Source texts of formatted documents:
===

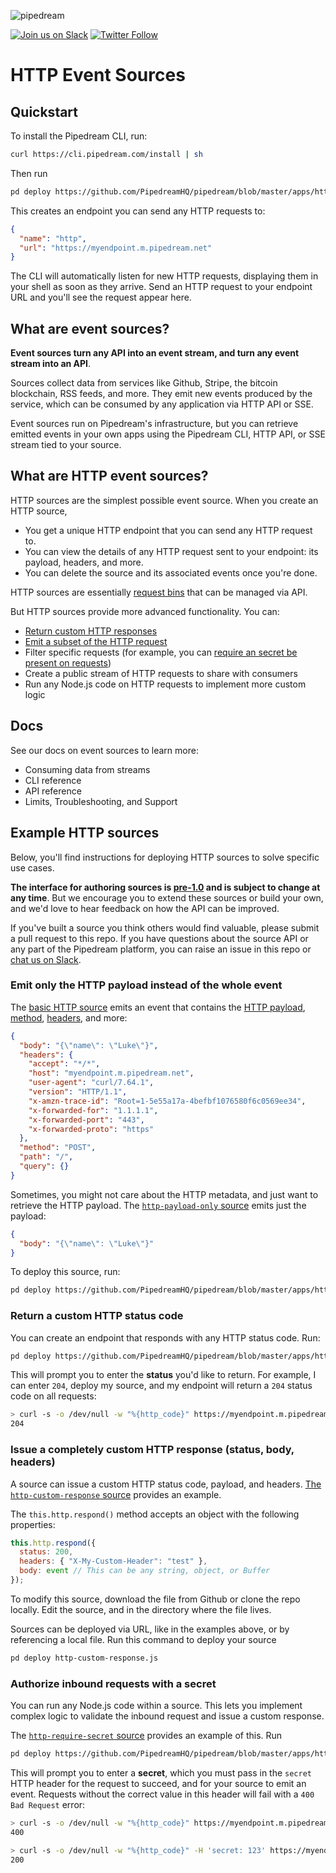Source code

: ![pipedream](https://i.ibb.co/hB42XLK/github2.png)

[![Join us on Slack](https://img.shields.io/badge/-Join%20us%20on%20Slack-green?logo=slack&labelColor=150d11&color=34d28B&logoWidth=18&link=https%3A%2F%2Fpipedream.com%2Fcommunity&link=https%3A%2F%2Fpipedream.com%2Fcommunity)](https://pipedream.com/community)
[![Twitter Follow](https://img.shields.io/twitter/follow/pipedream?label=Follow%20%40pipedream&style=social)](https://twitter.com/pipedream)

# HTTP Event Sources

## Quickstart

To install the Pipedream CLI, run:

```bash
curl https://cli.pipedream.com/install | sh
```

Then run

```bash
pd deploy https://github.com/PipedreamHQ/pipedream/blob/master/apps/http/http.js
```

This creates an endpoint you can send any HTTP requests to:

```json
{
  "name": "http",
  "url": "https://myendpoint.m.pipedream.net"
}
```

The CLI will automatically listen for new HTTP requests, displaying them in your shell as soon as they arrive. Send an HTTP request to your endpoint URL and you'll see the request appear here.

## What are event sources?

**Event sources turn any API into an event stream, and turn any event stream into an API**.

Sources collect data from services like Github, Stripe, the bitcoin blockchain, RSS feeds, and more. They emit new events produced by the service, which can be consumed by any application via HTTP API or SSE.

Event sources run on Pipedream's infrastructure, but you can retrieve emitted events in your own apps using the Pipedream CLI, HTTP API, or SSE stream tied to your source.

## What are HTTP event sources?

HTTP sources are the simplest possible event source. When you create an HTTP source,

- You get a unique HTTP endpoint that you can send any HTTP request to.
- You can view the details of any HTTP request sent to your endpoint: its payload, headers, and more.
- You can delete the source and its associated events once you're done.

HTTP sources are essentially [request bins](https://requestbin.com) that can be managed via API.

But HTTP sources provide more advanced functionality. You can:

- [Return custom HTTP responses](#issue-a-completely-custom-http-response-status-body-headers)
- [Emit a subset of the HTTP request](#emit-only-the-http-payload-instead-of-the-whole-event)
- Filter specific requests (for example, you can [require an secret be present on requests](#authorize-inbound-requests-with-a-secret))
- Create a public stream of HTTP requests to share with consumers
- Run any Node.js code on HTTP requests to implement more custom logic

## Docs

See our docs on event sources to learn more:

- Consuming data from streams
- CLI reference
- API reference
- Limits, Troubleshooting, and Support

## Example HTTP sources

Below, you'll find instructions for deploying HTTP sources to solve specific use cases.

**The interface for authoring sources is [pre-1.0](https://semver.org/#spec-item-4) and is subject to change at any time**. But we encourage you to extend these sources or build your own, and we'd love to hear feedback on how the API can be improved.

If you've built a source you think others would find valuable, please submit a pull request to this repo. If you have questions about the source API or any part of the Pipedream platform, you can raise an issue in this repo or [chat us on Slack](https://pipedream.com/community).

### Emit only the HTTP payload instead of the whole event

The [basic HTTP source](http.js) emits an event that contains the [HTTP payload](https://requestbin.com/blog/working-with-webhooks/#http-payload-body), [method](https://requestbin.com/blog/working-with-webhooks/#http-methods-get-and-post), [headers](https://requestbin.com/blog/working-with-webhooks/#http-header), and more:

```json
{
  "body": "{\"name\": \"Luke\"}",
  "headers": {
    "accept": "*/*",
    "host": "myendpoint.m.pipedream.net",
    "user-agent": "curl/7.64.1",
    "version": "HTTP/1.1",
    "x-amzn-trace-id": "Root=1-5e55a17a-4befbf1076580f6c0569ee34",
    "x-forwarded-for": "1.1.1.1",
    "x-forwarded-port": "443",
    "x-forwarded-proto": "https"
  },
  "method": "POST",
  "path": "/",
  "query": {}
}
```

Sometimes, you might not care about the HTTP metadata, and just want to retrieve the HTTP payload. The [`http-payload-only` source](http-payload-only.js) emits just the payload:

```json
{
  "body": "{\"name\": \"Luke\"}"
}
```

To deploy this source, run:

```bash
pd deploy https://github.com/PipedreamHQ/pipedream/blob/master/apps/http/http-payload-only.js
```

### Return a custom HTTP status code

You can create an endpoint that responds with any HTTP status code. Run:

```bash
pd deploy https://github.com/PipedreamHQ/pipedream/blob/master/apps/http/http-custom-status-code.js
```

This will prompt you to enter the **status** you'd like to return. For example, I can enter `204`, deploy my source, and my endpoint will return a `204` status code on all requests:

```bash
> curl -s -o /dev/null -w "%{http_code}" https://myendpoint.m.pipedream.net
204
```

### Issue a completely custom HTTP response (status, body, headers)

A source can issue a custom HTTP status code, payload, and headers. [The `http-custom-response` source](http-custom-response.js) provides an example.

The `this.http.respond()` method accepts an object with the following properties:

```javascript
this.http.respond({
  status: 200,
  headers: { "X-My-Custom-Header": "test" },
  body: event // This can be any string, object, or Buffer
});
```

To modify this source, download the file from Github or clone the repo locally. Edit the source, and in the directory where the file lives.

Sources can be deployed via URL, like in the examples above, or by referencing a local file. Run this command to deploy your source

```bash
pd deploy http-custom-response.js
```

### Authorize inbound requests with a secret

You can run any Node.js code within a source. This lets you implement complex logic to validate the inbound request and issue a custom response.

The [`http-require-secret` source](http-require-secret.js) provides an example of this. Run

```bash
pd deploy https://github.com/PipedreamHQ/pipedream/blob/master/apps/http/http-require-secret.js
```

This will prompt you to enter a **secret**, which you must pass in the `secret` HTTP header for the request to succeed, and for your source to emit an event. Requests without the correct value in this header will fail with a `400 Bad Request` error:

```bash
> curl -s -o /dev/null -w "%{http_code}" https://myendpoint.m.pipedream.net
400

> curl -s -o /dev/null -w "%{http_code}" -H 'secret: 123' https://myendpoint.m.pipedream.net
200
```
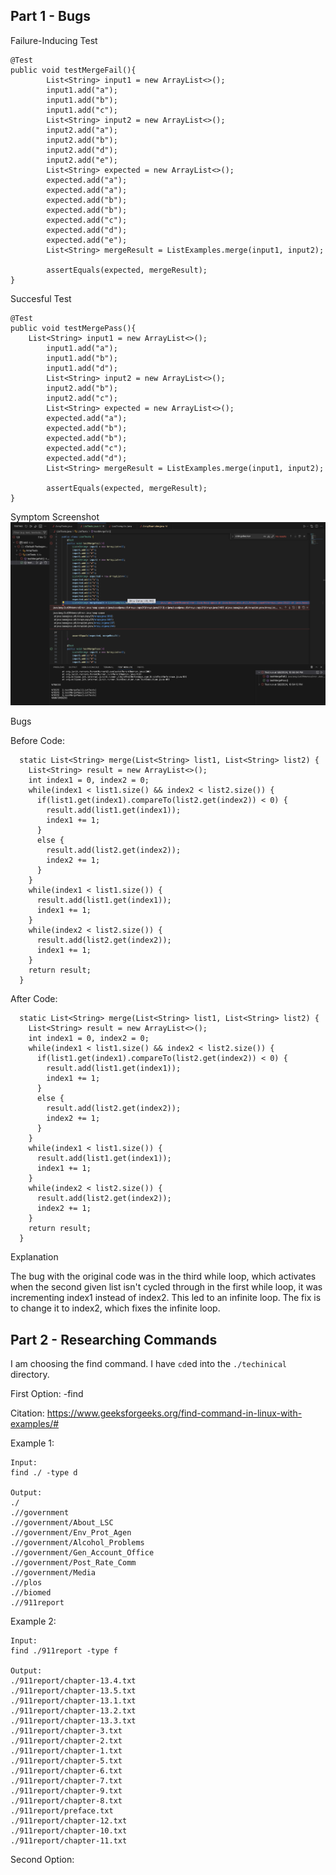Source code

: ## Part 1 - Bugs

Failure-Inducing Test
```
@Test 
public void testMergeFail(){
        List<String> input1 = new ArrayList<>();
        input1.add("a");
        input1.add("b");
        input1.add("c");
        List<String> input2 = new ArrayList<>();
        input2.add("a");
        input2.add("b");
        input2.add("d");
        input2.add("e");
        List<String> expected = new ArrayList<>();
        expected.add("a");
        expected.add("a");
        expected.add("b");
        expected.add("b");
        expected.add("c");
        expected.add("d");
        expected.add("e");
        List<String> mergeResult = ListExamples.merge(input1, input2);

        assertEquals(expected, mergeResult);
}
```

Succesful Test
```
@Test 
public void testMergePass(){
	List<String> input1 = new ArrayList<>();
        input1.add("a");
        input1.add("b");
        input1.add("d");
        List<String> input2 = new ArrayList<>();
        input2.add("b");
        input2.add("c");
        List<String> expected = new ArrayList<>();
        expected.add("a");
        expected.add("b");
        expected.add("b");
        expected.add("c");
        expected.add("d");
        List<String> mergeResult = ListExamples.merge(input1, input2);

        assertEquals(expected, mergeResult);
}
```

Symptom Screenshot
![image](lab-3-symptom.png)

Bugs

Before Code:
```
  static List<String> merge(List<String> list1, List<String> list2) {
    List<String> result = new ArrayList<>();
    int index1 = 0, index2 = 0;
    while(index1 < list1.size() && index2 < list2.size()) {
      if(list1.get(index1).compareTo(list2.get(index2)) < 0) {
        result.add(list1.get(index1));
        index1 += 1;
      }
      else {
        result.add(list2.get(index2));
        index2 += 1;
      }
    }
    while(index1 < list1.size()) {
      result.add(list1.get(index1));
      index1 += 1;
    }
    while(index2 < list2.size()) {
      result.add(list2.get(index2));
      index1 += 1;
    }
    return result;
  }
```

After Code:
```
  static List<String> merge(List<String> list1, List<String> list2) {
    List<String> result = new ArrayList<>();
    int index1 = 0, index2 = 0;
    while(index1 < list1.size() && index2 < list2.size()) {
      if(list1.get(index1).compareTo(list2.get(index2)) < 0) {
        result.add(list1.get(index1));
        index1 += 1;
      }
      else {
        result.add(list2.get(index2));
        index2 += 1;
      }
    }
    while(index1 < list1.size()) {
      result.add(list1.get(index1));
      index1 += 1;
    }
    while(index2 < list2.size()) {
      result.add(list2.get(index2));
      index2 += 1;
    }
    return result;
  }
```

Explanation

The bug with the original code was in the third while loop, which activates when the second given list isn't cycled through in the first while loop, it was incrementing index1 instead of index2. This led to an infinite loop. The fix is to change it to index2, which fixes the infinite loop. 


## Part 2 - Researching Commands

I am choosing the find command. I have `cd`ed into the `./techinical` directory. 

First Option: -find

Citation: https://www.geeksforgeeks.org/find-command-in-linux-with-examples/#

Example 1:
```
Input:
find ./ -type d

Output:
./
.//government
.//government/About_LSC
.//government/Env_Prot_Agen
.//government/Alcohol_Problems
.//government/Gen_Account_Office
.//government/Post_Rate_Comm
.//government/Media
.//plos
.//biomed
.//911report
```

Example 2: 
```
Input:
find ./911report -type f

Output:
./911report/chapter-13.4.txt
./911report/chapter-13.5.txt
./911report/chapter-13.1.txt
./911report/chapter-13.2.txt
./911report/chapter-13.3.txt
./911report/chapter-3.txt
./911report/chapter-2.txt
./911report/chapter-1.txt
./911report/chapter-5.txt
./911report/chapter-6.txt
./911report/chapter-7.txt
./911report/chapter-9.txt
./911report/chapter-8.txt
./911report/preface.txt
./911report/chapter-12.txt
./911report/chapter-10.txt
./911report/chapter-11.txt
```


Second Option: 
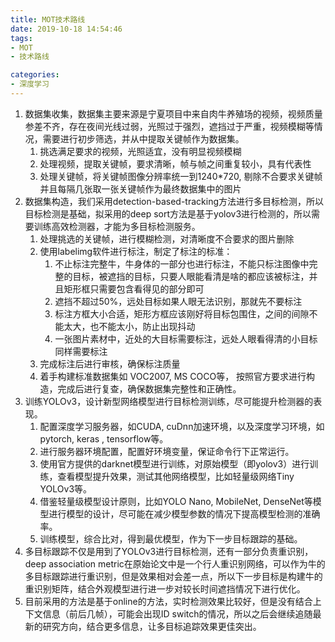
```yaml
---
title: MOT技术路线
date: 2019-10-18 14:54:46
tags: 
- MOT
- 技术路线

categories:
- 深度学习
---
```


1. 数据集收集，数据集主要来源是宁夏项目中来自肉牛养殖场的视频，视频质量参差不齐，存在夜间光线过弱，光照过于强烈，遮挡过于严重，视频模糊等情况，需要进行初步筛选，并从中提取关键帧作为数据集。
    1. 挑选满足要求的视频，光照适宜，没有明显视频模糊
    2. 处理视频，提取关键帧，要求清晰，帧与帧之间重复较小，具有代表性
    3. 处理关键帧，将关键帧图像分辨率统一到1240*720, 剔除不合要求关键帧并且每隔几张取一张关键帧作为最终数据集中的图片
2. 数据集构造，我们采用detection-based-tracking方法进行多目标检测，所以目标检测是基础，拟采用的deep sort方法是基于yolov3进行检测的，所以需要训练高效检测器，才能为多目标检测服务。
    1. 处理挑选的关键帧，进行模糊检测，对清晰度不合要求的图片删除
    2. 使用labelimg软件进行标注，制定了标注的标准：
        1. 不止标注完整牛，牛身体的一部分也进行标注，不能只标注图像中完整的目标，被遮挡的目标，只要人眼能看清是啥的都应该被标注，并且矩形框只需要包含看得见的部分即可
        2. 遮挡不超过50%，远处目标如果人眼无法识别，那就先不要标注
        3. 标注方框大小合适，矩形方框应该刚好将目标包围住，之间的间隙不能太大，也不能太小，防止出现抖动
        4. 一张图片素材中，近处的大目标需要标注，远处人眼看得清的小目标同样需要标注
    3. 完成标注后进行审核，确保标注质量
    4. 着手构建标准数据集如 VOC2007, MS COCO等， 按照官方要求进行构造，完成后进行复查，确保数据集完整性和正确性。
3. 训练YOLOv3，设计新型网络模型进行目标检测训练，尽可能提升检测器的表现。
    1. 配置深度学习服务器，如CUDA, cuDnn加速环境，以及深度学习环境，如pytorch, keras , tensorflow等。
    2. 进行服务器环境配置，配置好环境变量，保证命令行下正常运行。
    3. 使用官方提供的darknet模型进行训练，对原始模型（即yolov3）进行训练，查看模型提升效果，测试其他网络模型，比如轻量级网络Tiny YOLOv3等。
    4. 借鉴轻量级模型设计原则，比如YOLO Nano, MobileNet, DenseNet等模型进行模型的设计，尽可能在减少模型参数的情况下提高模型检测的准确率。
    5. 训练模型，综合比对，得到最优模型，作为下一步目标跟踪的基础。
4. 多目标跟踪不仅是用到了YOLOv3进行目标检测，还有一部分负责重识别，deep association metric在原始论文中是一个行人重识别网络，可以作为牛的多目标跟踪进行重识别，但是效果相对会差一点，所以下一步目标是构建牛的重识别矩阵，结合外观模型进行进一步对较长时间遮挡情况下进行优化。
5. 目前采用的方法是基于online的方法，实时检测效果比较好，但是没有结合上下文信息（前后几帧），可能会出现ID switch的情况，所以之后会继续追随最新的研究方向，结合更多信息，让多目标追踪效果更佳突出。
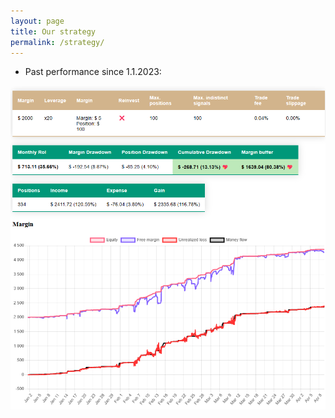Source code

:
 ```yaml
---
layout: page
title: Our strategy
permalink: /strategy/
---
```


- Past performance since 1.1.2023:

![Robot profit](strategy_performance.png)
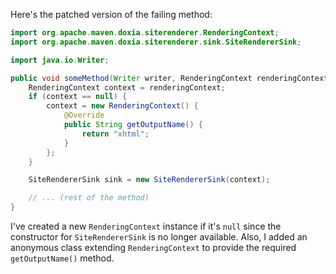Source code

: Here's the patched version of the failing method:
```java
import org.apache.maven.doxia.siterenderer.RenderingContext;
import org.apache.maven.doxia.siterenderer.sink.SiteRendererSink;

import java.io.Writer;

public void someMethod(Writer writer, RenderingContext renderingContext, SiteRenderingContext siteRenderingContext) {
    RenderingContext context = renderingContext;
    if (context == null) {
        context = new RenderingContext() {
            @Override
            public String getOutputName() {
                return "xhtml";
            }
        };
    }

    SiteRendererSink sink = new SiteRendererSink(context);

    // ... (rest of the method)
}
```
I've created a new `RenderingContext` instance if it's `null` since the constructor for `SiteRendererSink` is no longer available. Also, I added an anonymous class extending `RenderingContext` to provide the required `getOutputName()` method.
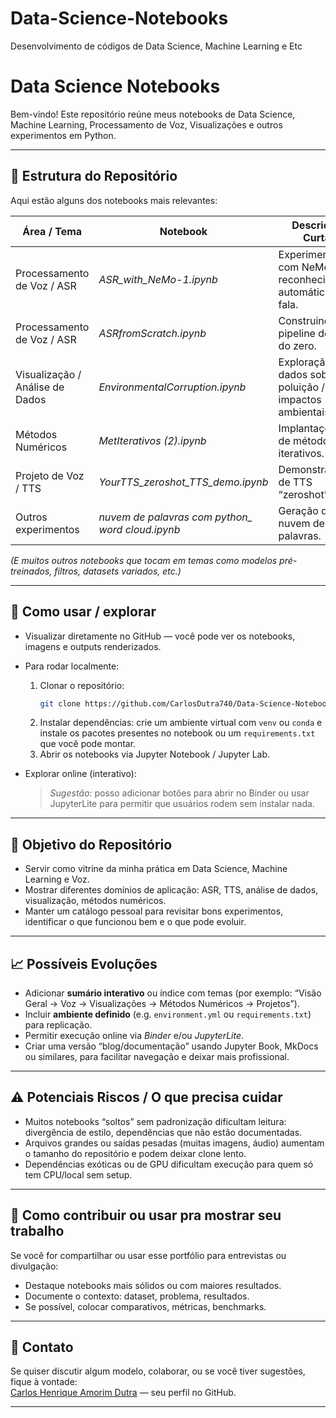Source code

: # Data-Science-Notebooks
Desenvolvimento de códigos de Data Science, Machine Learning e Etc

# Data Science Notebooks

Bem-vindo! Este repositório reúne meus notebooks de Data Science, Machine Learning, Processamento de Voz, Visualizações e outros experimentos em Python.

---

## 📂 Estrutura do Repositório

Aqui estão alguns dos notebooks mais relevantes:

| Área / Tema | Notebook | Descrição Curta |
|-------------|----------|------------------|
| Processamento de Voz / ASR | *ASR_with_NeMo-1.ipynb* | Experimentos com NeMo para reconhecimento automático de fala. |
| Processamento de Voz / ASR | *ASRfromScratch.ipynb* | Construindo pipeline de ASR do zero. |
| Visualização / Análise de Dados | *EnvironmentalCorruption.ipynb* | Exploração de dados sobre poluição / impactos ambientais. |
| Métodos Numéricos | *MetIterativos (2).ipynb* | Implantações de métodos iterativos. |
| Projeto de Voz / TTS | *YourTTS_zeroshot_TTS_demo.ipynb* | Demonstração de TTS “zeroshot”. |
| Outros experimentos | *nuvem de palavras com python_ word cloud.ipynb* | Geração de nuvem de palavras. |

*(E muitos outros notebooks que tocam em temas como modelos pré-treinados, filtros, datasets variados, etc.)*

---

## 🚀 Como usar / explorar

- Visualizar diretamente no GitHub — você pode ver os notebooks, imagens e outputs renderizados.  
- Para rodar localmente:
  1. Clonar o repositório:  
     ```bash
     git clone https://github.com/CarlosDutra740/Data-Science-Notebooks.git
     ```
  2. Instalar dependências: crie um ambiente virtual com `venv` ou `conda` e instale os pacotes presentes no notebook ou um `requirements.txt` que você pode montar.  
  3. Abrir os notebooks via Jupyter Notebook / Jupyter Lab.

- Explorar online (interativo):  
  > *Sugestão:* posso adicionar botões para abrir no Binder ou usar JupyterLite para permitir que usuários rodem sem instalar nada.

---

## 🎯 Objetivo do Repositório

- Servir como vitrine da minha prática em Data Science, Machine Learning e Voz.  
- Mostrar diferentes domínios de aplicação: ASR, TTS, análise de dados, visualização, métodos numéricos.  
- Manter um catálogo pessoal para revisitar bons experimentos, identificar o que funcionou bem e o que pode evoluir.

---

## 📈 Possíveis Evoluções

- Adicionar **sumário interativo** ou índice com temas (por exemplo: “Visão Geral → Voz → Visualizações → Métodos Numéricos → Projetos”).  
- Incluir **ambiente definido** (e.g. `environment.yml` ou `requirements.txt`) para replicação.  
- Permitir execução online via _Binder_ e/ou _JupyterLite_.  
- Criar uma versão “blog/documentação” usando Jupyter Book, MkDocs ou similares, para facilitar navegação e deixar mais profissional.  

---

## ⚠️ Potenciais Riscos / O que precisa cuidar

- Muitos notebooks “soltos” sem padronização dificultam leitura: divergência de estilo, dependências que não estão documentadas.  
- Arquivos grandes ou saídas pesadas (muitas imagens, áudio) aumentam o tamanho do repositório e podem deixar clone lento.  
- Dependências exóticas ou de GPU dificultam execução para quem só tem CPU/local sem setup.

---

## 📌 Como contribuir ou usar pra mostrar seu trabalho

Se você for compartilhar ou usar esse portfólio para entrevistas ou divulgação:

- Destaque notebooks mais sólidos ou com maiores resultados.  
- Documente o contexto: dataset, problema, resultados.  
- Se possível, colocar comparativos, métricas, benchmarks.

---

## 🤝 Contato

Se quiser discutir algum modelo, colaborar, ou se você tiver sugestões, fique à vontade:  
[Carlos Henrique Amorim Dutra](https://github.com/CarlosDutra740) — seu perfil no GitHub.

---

===

- **Aim of the task**:
Show each line of the records above containing "apache".

- **Reply to the task**:
import org.apache.maven.doxia.siterenderer.RenderingContext;
import org.apache.maven.doxia.siterenderer.sink.SiteRendererSink;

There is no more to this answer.